◆ Exercise objective
From the data that follows, copy every line holding the string "löschen".

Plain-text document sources
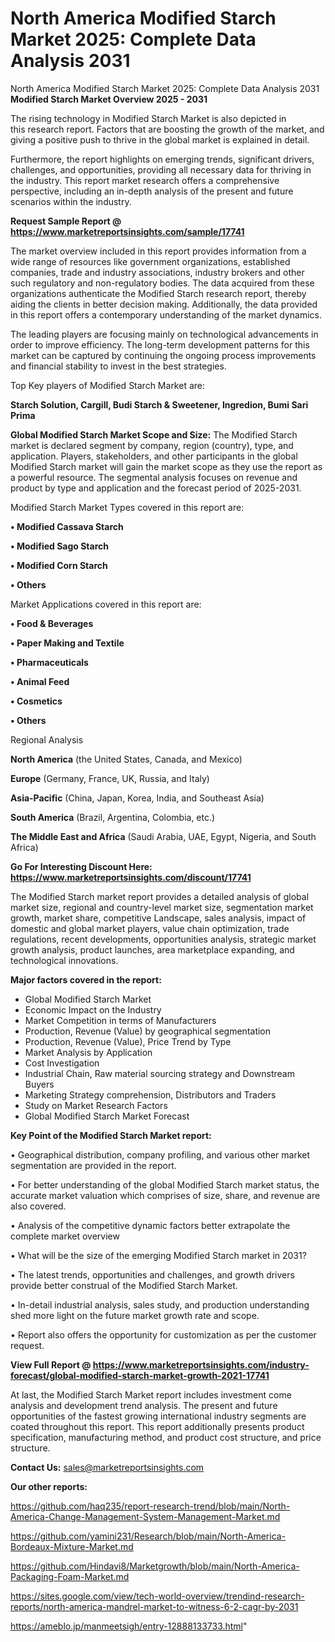 # North America Modified Starch Market 2025: Complete Data Analysis 2031
North America Modified Starch Market 2025: Complete Data Analysis 2031
<Strong> Modified Starch Market Overview 2025 - 2031</strong>

The rising technology in Modified Starch Market is also depicted in this research report. Factors that are boosting the growth of the market, and giving a positive push to thrive in the global market is explained in detail.

Furthermore, the report highlights on emerging trends, significant drivers, challenges, and opportunities, providing all necessary data for thriving in the industry. This report market research offers a comprehensive perspective, including an in-depth analysis of the present and future scenarios within the industry.

<strong>Request Sample Report @ <a href=https://www.marketreportsinsights.com/sample/17741>https://www.marketreportsinsights.com/sample/17741</a></strong>

The market overview included in this report provides information from a wide range of resources like government organizations, established companies, trade and industry associations, industry brokers and other such regulatory and non-regulatory bodies. The data acquired from these organizations authenticate the Modified Starch research report, thereby aiding the clients in better decision making. Additionally, the data provided in this report offers a contemporary understanding of the market dynamics.

The leading players are focusing mainly on technological advancements in order to improve efficiency. The long-term development patterns for this market can be captured by continuing the ongoing process improvements and financial stability to invest in the best strategies.

Top Key players of Modified Starch Market are:

<strong>Starch Solution, Cargill, Budi Starch & Sweetener, Ingredion, Bumi Sari Prima</strong>

<strong><b>Global Modified Starch Market Scope and Size:</b></strong>
The Modified Starch market is declared segment by company, region (country), type, and application. Players, stakeholders, and other participants in the global Modified Starch market will gain the market scope as they use the report as a powerful resource. The segmental analysis focuses on revenue and product by type and application and the forecast period of 2025-2031.

Modified Starch Market Types covered in this report are:

<strong>• Modified Cassava Starch

• Modified Sago Starch

• Modified Corn Starch

• Others</strong>

Market Applications covered in this report are:

<strong>• Food & Beverages

• Paper Making and Textile

• Pharmaceuticals

• Animal Feed

• Cosmetics

• Others</strong> 

Regional Analysis

<strong>North America</strong> (the United States, Canada, and Mexico)

<strong>Europe</strong> (Germany, France, UK, Russia, and Italy)

<strong>Asia-Pacific</strong> (China, Japan, Korea, India, and Southeast Asia)

<strong>South America</strong> (Brazil, Argentina, Colombia, etc.)

<strong>The Middle East and Africa</strong> (Saudi Arabia, UAE, Egypt, Nigeria, and South Africa)

<strong>Go For Interesting Discount Here: <a href=https://www.marketreportsinsights.com/discount/17741>https://www.marketreportsinsights.com/discount/17741</a></strong>

The Modified Starch market report provides a detailed analysis of global market size, regional and country-level market size, segmentation market growth, market share, competitive Landscape, sales analysis, impact of domestic and global market players, value chain optimization, trade regulations, recent developments, opportunities analysis, strategic market growth analysis, product launches, area marketplace expanding, and technological innovations.

<strong><b>Major factors covered in the report:</b></strong>
<ul>
  <li>Global Modified Starch Market </li>
  <li>Economic Impact on the Industry</li>
  <li>Market Competition in terms of Manufacturers</li>
  <li>Production, Revenue (Value) by geographical segmentation</li>
  <li>Production, Revenue (Value), Price Trend by Type</li>
  <li>Market Analysis by Application</li>
  <li>Cost Investigation</li>
  <li>Industrial Chain, Raw material sourcing strategy and Downstream Buyers</li>
  <li>Marketing Strategy comprehension, Distributors and Traders</li>
  <li>Study on Market Research Factors</li>
  <li>Global Modified Starch Market Forecast</li>
</ul>

<strong><b>Key Point of the Modified Starch Market report:</b></strong>

• Geographical distribution, company profiling, and various other market segmentation are provided in the report.

• For better understanding of the global Modified Starch market status, the accurate market valuation which comprises of size, share, and revenue are also covered.

• Analysis of the competitive dynamic factors better extrapolate the complete market overview

• What will be the size of the emerging Modified Starch market in 2031?

• The latest trends, opportunities and challenges, and growth drivers provide better construal of the Modified Starch Market.

• In-detail industrial analysis, sales study, and production understanding shed more light on the future market growth rate and scope.

• Report also offers the opportunity for customization as per the customer request.

<strong><b>View Full Report @ <a href=https://www.marketreportsinsights.com/industry-forecast/global-modified-starch-market-growth-2021-17741>https://www.marketreportsinsights.com/industry-forecast/global-modified-starch-market-growth-2021-17741</a></b></strong>


At last, the Modified Starch Market report includes investment come analysis and development trend analysis. The present and future opportunities of the fastest growing international industry segments are coated throughout this report. This report additionally presents product specification, manufacturing method, and product cost structure, and price structure.

<strong>Contact Us:</strong>
sales@marketreportsinsights.com

<strong>Our other reports:</strong>

<a href=https://github.com/haq235/report-research-trend/blob/main/North-America-Change-Management-System-Management-Market.md>https://github.com/haq235/report-research-trend/blob/main/North-America-Change-Management-System-Management-Market.md</a>

<a href=https://github.com/yamini231/Research/blob/main/North-America-Bordeaux-Mixture-Market.md>https://github.com/yamini231/Research/blob/main/North-America-Bordeaux-Mixture-Market.md</a>

<a href=https://github.com/Hindavi8/Marketgrowth/blob/main/North-America-Packaging-Foam-Market.md>https://github.com/Hindavi8/Marketgrowth/blob/main/North-America-Packaging-Foam-Market.md</a>

<a href=https://sites.google.com/view/tech-world-overview/trendind-research-reports/north-america-mandrel-market-to-witness-6-2-cagr-by-2031>https://sites.google.com/view/tech-world-overview/trendind-research-reports/north-america-mandrel-market-to-witness-6-2-cagr-by-2031</a>

<a href=https://ameblo.jp/manmeetsigh/entry-12888133733.html>https://ameblo.jp/manmeetsigh/entry-12888133733.html</a>"
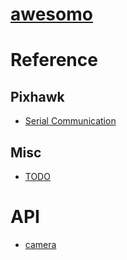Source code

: # [awesomo](https://chutsu.github.io/awesomo)

# Reference
## Pixhawk
- [Serial Communication](#docs/reference/pixhawk/serial_communication)

## Misc 
- [TODO](#docs/reference/TODO)

# API
- [camera](#docs/api/camera)
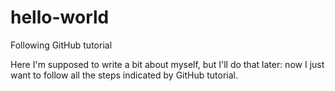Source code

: # hello-world
Following GitHub tutorial

Here I'm supposed to write a bit about myself, but I'll do that later: now I just want to follow all the steps indicated by GitHub tutorial.
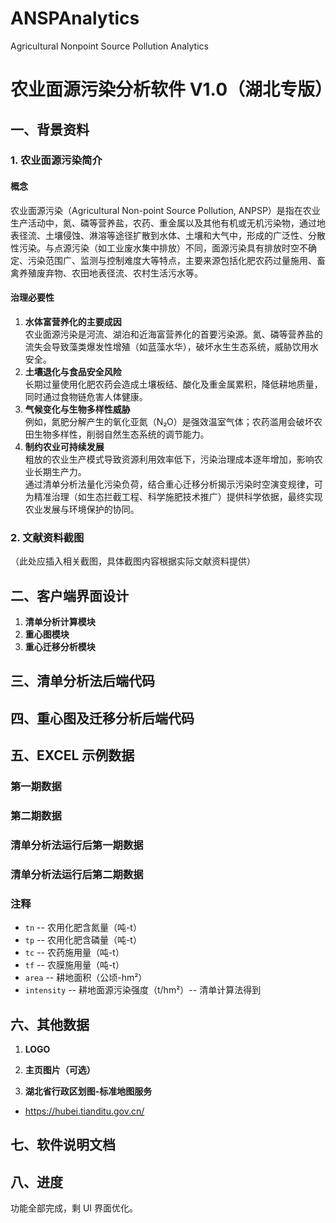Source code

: # ANSPAnalytics
Agricultural Nonpoint Source Pollution Analytics

# 农业面源污染分析软件 V1.0（湖北专版）

## 一、背景资料

### 1. 农业面源污染简介

#### 概念
农业面源污染（Agricultural Non-point Source Pollution, ANPSP）是指在农业生产活动中，氮、磷等营养盐，农药、重金属以及其他有机或无机污染物，通过地表径流、土壤侵蚀、淋溶等途径扩散到水体、土壤和大气中，形成的广泛性、分散性污染。与点源污染（如工业废水集中排放）不同，面源污染具有排放时空不确定、污染范围广、监测与控制难度大等特点，主要来源包括化肥农药过量施用、畜禽养殖废弃物、农田地表径流、农村生活污水等。

#### 治理必要性
1. **水体富营养化的主要成因**  
   农业面源污染是河流、湖泊和近海富营养化的首要污染源。氮、磷等营养盐的流失会导致藻类爆发性增殖（如蓝藻水华），破坏水生生态系统，威胁饮用水安全。
2. **土壤退化与食品安全风险**  
   长期过量使用化肥农药会造成土壤板结、酸化及重金属累积，降低耕地质量，同时通过食物链危害人体健康。
3. **气候变化与生物多样性威胁**  
   例如，氮肥分解产生的氧化亚氮（N₂O）是强效温室气体；农药滥用会破坏农田生物多样性，削弱自然生态系统的调节能力。
4. **制约农业可持续发展**  
   粗放的农业生产模式导致资源利用效率低下，污染治理成本逐年增加，影响农业长期生产力。  
   通过清单分析法量化污染负荷，结合重心迁移分析揭示污染时空演变规律，可为精准治理（如生态拦截工程、科学施肥技术推广）提供科学依据，最终实现农业发展与环境保护的协同。

### 2. 文献资料截图
（此处应插入相关截图，具体截图内容根据实际文献资料提供）

## 二、客户端界面设计

1. **清单分析计算模块**
2. **重心图模块**
3. **重心迁移分析模块**

## 三、清单分析法后端代码

## 四、重心图及迁移分析后端代码

## 五、EXCEL 示例数据

### 第一期数据

### 第二期数据

### 清单分析法运行后第一期数据

### 清单分析法运行后第二期数据

### 注释
- `tn` -- 农用化肥含氮量（吨-t）
- `tp` -- 农用化肥含磷量（吨-t）
- `tc` -- 农药施用量（吨-t）
- `tf` -- 农膜施用量（吨-t）
- `area` -- 耕地面积（公顷-hm²）
- `intensity` -- 耕地面源污染强度（t/hm²）-- 清单计算法得到

## 六、其他数据

1. **LOGO**

2. **主页图片（可选）**

3. **湖北省行政区划图-标准地图服务**
- https://hubei.tianditu.gov.cn/

## 七、软件说明文档

## 八、进度
功能全部完成，剩 UI 界面优化。
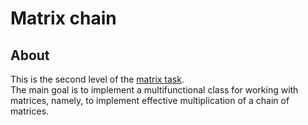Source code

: # Matrix chain
## About
This is the second level of the [matrix task](https://github.com/VictorBerbenets/Matrix).  
The main goal is to implement a multifunctional class for working with matrices, namely, to implement effective multiplication of a chain of matrices.
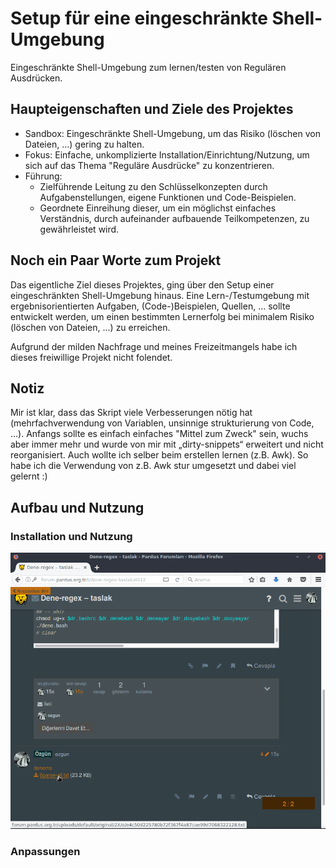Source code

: # Setup für eine eingeschränkte Shell-Umgebung

Eingeschränkte Shell-Umgebung zum lernen/testen von Regulären Ausdrücken.


## Haupteigenschaften und Ziele des Projektes

- Sandbox: Eingeschränkte Shell-Umgebung, um das Risiko (löschen von Dateien, ...) gering zu halten.
- Fokus: Einfache, unkomplizierte Installation/Einrichtung/Nutzung, um sich auf das Thema "Reguläre Ausdrücke" zu konzentrieren.
- Führung:
    - Zielführende Leitung zu den Schlüsselkonzepten durch Aufgabenstellungen, eigene Funktionen und Code-Beispielen.
    - Geordnete Einreihung dieser, um ein möglichst einfaches Verständnis, durch aufeinander aufbauende Teilkompetenzen, zu gewährleistet wird.


## Noch ein Paar Worte zum Projekt

Das eigentliche Ziel dieses Projektes, ging über den Setup einer eingeschränkten Shell-Umgebung hinaus. Eine Lern-/Testumgebung mit ergebnisorientierten Aufgaben, (Code-)Beispielen, Quellen, ... sollte entwickelt werden, um einen bestimmten Lernerfolg bei minimalem Risiko (löschen von Dateien, ...) zu erreichen.

Aufgrund der milden Nachfrage und meines Freizeitmangels habe ich dieses freiwillige Projekt nicht folendet.


## Notiz

Mir ist klar, dass das Skript viele Verbesserungen nötig hat (mehrfachverwendung von Variablen, unsinnige strukturierung von Code, …). Anfangs sollte es einfach einfaches "Mittel zum Zweck" sein, wuchs aber immer mehr und wurde von mir mit „dirty-snippets“ erweitert und nicht reorganisiert. Auch wollte ich selber beim erstellen lernen (z.B. Awk). So habe ich die Verwendung von z.B. Awk stur umgesetzt und dabei viel gelernt :)


## Aufbau und Nutzung

### Installation und Nutzung

![Download and Install](gifexplain/10-kur-indir.gif)


### Anpassungen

◆ The answer
- Sandbox: Eingeschränkte Shell-Umgebung, um das Risiko (löschen von Dateien, ...) gering zu halten.
Das eigentliche Ziel dieses Projektes, ging über den Setup einer eingeschränkten Shell-Umgebung hinaus. Eine Lern-/Testumgebung mit ergebnisorientierten Aufgaben, (Code-)Beispielen, Quellen, ... sollte entwickelt werden, um einen bestimmten Lernerfolg bei minimalem Risiko (löschen von Dateien, ...) zu erreichen.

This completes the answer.